The 136-bed MSF hospital in Bentiu, South Sudan serves the population of a large camp for displaced civilians. Advanced clinical presentation of diseases such as HIV and tuberculosis are frustratingly common in the adult medical wards, and mortality rates tend to be high. Local clinical and nursing staff often have little to no training in palliative care practices, and the use of pain treatments such as opioids has been rare.

To better understand local knowledge and attitudes about death and providing care at the end of life, MSF outreach staff members completed a brief anthropological assessment in July 2021. In it, community members expressed value for time spent caring and being with loved ones who are nearing death, alongside a hope for ‘miraculous’ recovery. Among local staff members, concerns centered on how to have conversations about end of life and poor medical prognoses while still respecting cultural and religious beliefs.

In September 2021, palliative care implementer Dr Kathryn visited for a week of intensive training and teamwork. Clinical topics covered the theoretical basis for palliative care, as well as practical information on assessing pain and prescribing opioids. Perhaps most valuable was the time Kathryn spent joining the daily medical rounds, modeling patient-centered assessment and communication, and demonstrating how to form a robust, individualized plan of care.

During the visit, the implementation team worked together to select the assessment tools and documentation formats for use in Bentiu.
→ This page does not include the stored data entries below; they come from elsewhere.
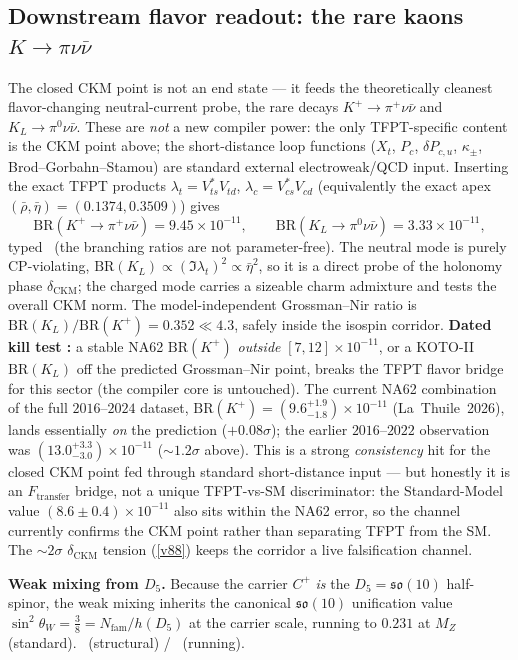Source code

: \documentclass[11pt,a4paper]{article}
\newcommand{\Nfam}{N_{\mathrm{fam}}}
\theoremstyle{definition}
\begin{document}
\subsection{Downstream flavor readout: the rare kaons $K\to\pi\nu\bar\nu$}
\label{sec:rare-kaon}
The closed CKM point is not an end state --- it feeds the theoretically cleanest flavor-changing
neutral-current probe, the rare decays $K^+\!\to\pi^+\nu\bar\nu$ and $K_L\to\pi^0\nu\bar\nu$. These are
\emph{not} a new compiler power: the only TFPT-specific content is the CKM point above; the short-distance
loop functions ($X_t$, $P_c$, $\delta P_{c,u}$, $\kappa_\pm$, Brod--Gorbahn--Stamou) are standard external
electroweak/QCD input. Inserting the exact TFPT products $\lambda_t=V_{ts}^*V_{td}$, $\lambda_c=V_{cs}^*V_{cd}$
(equivalently the exact apex $(\bar\rho,\bar\eta)=(0.1374,0.3509)$) gives 
\[
  \mathrm{BR}(K^+\!\to\pi^+\nu\bar\nu)=9.45\times10^{-11},\qquad
  \mathrm{BR}(K_L\to\pi^0\nu\bar\nu)=3.33\times10^{-11},
\]
typed \mC\ (the branching ratios are not parameter-free). The neutral mode is purely CP-violating,
$\mathrm{BR}(K_L)\propto(\Im\lambda_t)^2\propto\bar\eta^2$, so it is a direct probe of the holonomy phase
$\delta_{\mathrm{CKM}}$; the charged mode carries a sizeable charm admixture and tests the overall CKM norm.
The model-independent Grossman--Nir ratio is $\mathrm{BR}(K_L)/\mathrm{BR}(K^+)=0.352\ll4.3$, safely inside the
isospin corridor. \textbf{Dated kill test \mX:} a stable NA62 $\mathrm{BR}(K^+)$ \emph{outside}
$[7,12]\times10^{-11}$, or a KOTO-II $\mathrm{BR}(K_L)$ off the predicted Grossman--Nir point, breaks the TFPT
flavor bridge for this sector (the compiler core is untouched). The current NA62 combination of the full
$2016$--$2024$ dataset, $\mathrm{BR}(K^+)=(9.6^{+1.9}_{-1.8})\times10^{-11}$ (La~Thuile~2026), lands
essentially \emph{on} the prediction ($+0.08\sigma$); the earlier $2016$--$2022$ observation was
$(13.0^{+3.3}_{-3.0})\times10^{-11}$ ($\sim1.2\sigma$ above). This is a strong \emph{consistency} hit for the
closed CKM point fed through standard short-distance input --- but honestly it is an $F_{\mathrm{transfer}}$
bridge, not a unique TFPT-vs-SM discriminator: the Standard-Model value $(8.6\pm0.4)\times10^{-11}$ also sits
within the NA62 error, so the channel currently confirms the CKM point rather than separating TFPT from the SM.
The $\sim2\sigma$ $\delta_{\mathrm{CKM}}$ tension (\vref{v88}) keeps the corridor a live falsification channel.

\noindent\textbf{Weak mixing from $D_5$.} Because the carrier $C^+$ \emph{is} the $D_5=\mathfrak{so}(10)$
half-spinor, the weak mixing inherits the canonical $\mathfrak{so}(10)$ unification value
$\sin^2\theta_W=\tfrac38=\Nfam/h(D_5)$ at the carrier scale, running to $0.231$ at $M_Z$ (standard).
\mE\ (structural) / \mC\ (running).
\end{document}
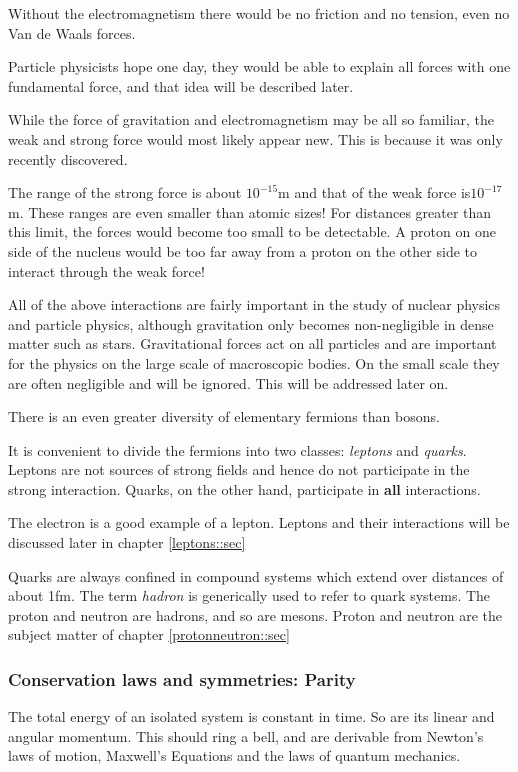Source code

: Without the electromagnetism there would be no friction and no tension, even no Van de Waals forces.

Particle physicists hope one day, they would be able to explain all forces with one fundamental force, and that idea will be described later.

While the force of gravitation and electromagnetism may be all so familiar, the weak and strong force would most likely appear new. This is because it was only recently discovered.

The range of the strong force is about $10^{-15}$m and that of the weak force is$10^{-17}$m. These ranges are even smaller than atomic sizes! For distances greater than this limit, the forces would become too small to be detectable. A proton on one side of the nucleus would be too far away from a proton on the other side to interact through the weak force!

All of the above interactions are fairly important in the study of nuclear physics and particle physics, although gravitation only becomes non-negligible in dense matter such as stars. Gravitational forces act on all particles and are important for the physics on the large scale of macroscopic bodies. On the small scale they are often negligible and will be ignored. This will be addressed later on.

There is an even greater diversity of elementary fermions than bosons.

It is convenient to divide the fermions into two classes: \emph{leptons} and \emph{quarks}. Leptons are not sources of strong fields and hence do not participate in the strong interaction. Quarks, on the other hand, participate in \textbf{all} interactions.

The electron is a good example of a lepton. Leptons and their interactions will be discussed later in chapter \ref{leptons::sec}

Quarks are always confined in compound systems which extend over distances of about 1fm. The term \emph{hadron} is generically used to refer to quark systems. The proton and neutron are hadrons, and so are mesons. Proton and neutron are the subject matter of chapter \ref{protonneutron::sec}

\subsubsection{Conservation laws and symmetries: Parity}
The total energy of an isolated system is constant in time. So are its linear and angular momentum. This should ring a bell, and are derivable from Newton's laws of motion, Maxwell's Equations and the laws of quantum mechanics.

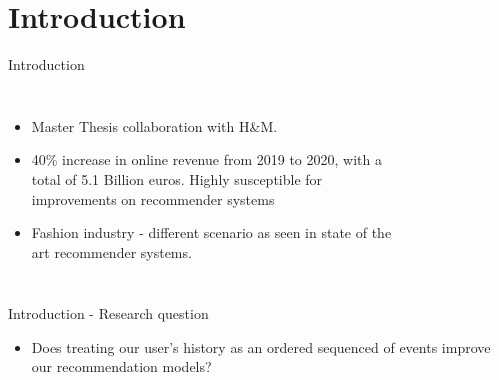 \documentclass{beamer}
\begin{document}
\section{Introduction} %
\begin{frame}{Introduction}
\begin{columns}[c] %

\begin{itemize}
\item Master Thesis collaboration with H\&M.
\item 40\% increase in online revenue from 2019 to 2020, with a total of 5.1 Billion euros. Highly susceptible for improvements on recommender systems
\item Fashion industry - different scenario as seen in state of the art recommender systems.
\end{itemize}

\begin{figure}%
    \centering
\end{figure}
\end{columns}
\end{frame}

\begin{frame}{Introduction - Research question}

\begin{itemize}
\item Does treating our user's history as an ordered sequenced of events improve our recommendation models?
\end{itemize}
\end{frame}
\end{document}

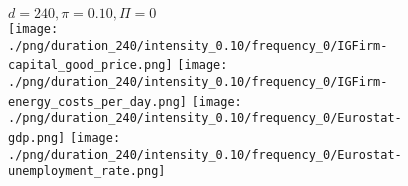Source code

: \begin{figure}[ht!]
\centering\leavevmode
\begin{minipage}{13cm}
\centering\leavevmode
{$d=240, \pi=0.10, \Pi=0$}\\
\texttt{[image: ./png/duration\_240/intensity\_0.10/frequency\_0/IGFirm-capital\_good\_price.png]}
\texttt{[image: ./png/duration\_240/intensity\_0.10/frequency\_0/IGFirm-energy\_costs\_per\_day.png]}
\texttt{[image: ./png/duration\_240/intensity\_0.10/frequency\_0/Eurostat-gdp.png]}
\texttt{[image: ./png/duration\_240/intensity\_0.10/frequency\_0/Eurostat-unemployment\_rate.png]}
\end{minipage}
\end{figure}

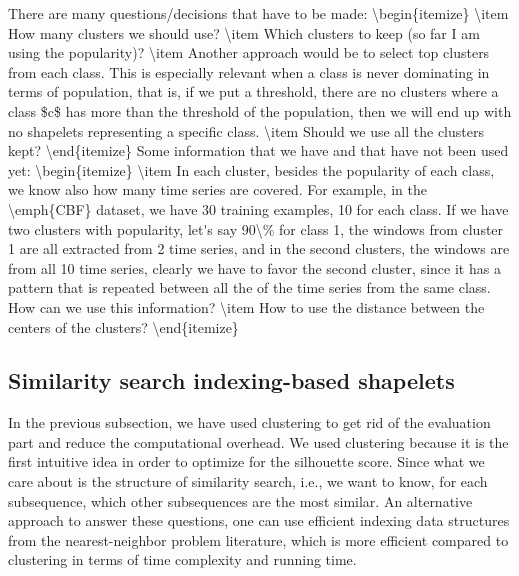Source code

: \documentclass[sigconf, nonacm]{acmart}
\begin{document}
\ac{
	There are many questions/decisions that have to be made:
	\begin{itemize}
		\item How many clusters we should use?
		\item Which clusters to keep (so far I am using the popularity)?
		\item Another approach would be to select top clusters from each class. This
		      is especially relevant when a class is never dominating in terms of
		      population, that is, if we put a threshold, there are no clusters
		      where a class $c$ has more than the threshold of the population, then we
		      will end up with no shapelets representing a specific class.
		\item Should we use all the clusters kept?
	\end{itemize}
	Some information that we have and that have not been used yet:
	\begin{itemize}
		\item In each cluster, besides the popularity of each class, we know also
		      how many time series are covered. For example, in the \emph{CBF}
		      dataset, we have 30 training examples, 10 for each class. If we have
		      two clusters with popularity, let's say 90\% for class 1, the windows
		      from cluster 1 are all extracted from 2 time series, and in the second
		      clusters, the windows are from all 10 time series, clearly we have to
		      favor the second cluster, since it has a pattern that is repeated
		      between all the of the time series from the same class. How can we
		      use this information?
		\item How to use the distance between the centers of the clusters?
	\end{itemize}
}

\subsection{Similarity search indexing-based shapelets}
In the previous subsection, we have used clustering to get rid of the evaluation
part and reduce the computational overhead. We used clustering because it is the
first intuitive idea in order to optimize for the silhouette score.
Since what we care about is the structure of similarity search, i.e., we want to
know, for each subsequence, which other subsequences are the most similar. An
alternative approach to answer these questions, one can use efficient indexing
data structures from the nearest-neighbor problem literature, which is more
efficient compared to clustering in terms of time complexity and running time.
\end{document}
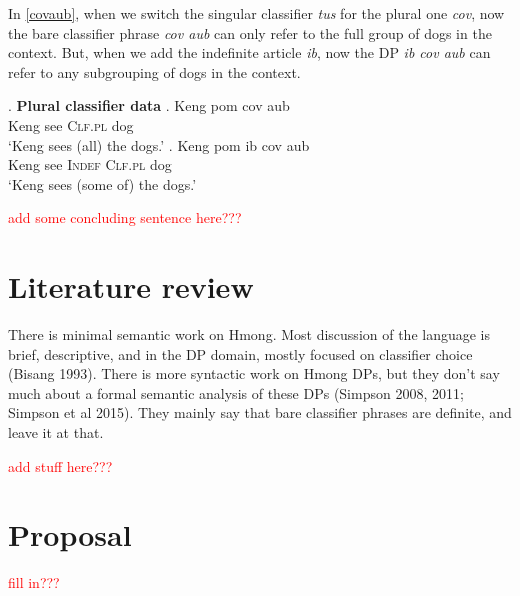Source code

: \documentclass[a4paper,12pt,twoside]{article}
\begin{document}
In \ref{covaub}, when we switch the singular classifier \textit{tus} for the plural one \textit{cov}, now the bare classifier phrase \textit{cov aub} can only refer to the full group of dogs in the context. But, when we add the indefinite article \textit{ib}, now the DP \textit{ib cov aub} can refer to any subgrouping of dogs in the context. 

\ex.	\textbf{Plural classifier data}
\ag. \label{covaub}Keng pom cov aub\\
	Keng see \textsc{Clf.pl} dog\\
	`Keng sees (all) the dogs.'
\bg. \label{ibcovaub}Keng pom ib cov aub\\
	Keng see \textsc{Indef} \textsc{Clf.pl} dog\\
	`Keng sees (some of) the dogs.'

\textcolor{red}{add some concluding sentence here???}





\section{Literature review}

There is minimal semantic work on Hmong. Most discussion of the language is brief, descriptive, and in the DP domain, mostly focused on classifier choice (Bisang 1993). There is more syntactic work on Hmong DPs, but they don't say much about a formal semantic analysis of these DPs (Simpson 2008, 2011; Simpson et al 2015). They mainly say that bare classifier phrases are definite, and leave it at that. 

\textcolor{red}{add stuff here???}



\section{Proposal}

\textcolor{red}{fill in???}




\end{document}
A decision was made to keep the focus on end-of-life care for the initial hospital implementation. The documentation formats chosen cue both the clinical and nursing staff to take certain actions, such as discussing the prognosis and plan of care with the patient and family/ caregivers, considering Do Not Attempt CPR status, and guiding the assessment of patients nearing the end of their life.

Feedback from training participants was mostly positive. Many clinicians expressed that this was a wholly “new” way of caring for patients. For some, this was seen as a positive shift, while others viewed it as challenging the way they were initially taught to practice. There was concern expressed by some local staff about ethical issues such as the cultural appropriateness of discussing that an illness may lead to death, as well as concerns about a perception of staff not “doing everything” in an attempt to save a life.

When ethical concerns like these came up during implementation, a slow approach which focused on prioritizing what the multidisciplinary team could agree on proved largely successful. All agreed that patients should be as free from pain and discomfort as possible, and the team of clinical, nursing, and counselling staff worked together to make this goal a reality. Interestingly, several clinicians were pleasantly surprised by patients’ response to appropriate morphine dosing, noting that it often increased activity, running contrary to what they had initially believed.

Throughout October and November 2021, over 25 nurses were trained using a simplified version of the initial implementation materials. Palliative and end of life care have been widely embraced by the nursing staff, who have expressed that using tools such as an end of life assessment and treatment checklist help guide them to provide individualized care.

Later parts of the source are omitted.